→ WHAT TO WORK ON:
Of all the lines in the records below, copy only those that contain the string "which".
+++ PROVIDED DATA
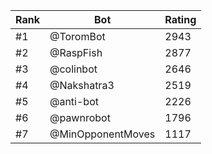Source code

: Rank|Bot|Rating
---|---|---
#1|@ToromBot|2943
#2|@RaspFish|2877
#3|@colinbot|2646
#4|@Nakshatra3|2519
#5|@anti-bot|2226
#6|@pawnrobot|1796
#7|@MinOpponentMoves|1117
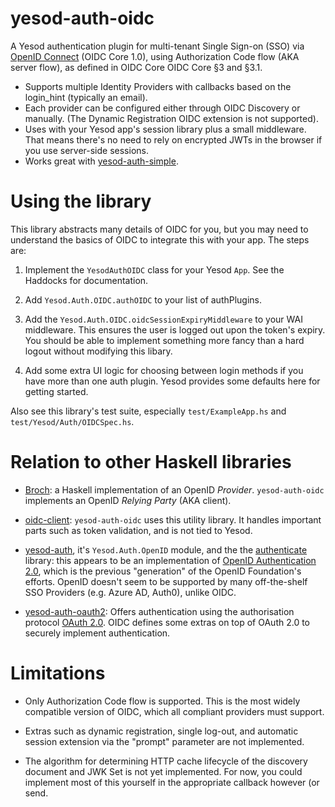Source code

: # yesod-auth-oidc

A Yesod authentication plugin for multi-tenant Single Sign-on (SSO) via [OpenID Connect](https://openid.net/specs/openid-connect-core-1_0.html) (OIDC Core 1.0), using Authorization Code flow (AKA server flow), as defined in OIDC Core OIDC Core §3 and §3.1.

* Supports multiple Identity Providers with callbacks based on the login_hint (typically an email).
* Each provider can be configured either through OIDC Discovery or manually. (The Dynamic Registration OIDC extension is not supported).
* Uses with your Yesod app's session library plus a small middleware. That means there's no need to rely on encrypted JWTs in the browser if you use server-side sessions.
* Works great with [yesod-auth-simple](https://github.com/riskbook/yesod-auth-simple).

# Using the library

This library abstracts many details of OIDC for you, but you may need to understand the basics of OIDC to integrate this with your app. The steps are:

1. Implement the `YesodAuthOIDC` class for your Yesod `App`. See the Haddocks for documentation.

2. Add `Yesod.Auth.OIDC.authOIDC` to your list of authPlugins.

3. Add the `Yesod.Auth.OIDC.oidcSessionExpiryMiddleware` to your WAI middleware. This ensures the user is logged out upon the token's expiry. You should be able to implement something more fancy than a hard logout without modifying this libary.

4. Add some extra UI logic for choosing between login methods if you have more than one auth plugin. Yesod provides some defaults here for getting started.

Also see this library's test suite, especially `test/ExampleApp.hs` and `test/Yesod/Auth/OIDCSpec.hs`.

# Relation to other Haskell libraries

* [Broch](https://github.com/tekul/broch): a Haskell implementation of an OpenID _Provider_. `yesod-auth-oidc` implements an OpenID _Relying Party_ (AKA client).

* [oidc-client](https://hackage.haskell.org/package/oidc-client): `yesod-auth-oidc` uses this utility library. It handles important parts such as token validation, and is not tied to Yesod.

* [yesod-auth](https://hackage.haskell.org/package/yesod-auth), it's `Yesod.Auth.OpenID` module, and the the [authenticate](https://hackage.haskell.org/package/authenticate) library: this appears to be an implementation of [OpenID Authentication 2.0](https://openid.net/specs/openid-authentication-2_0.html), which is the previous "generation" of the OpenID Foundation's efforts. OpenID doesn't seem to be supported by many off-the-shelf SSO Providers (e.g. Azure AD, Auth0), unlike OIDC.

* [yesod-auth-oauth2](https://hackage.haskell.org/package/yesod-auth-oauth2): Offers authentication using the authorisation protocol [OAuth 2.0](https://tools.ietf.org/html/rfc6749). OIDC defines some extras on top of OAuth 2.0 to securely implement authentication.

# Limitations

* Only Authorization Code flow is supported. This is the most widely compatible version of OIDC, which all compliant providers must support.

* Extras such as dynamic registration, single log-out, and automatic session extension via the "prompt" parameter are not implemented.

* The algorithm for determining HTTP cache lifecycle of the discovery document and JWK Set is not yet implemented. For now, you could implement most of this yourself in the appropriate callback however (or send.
++++++
→ EXERCISE OUTPUT:
* [yesod-auth](https://hackage.haskell.org/package/yesod-auth), it's `Yesod.Auth.OpenID` module, and the the [authenticate](https://hackage.haskell.org/package/authenticate) library: this appears to be an implementation of [OpenID Authentication 2.0](https://openid.net/specs/openid-authentication-2_0.html), which is the previous "generation" of the OpenID Foundation's efforts. OpenID doesn't seem to be supported by many off-the-shelf SSO Providers (e.g. Azure AD, Auth0), unlike OIDC.
* Only Authorization Code flow is supported. This is the most widely compatible version of OIDC, which all compliant providers must support.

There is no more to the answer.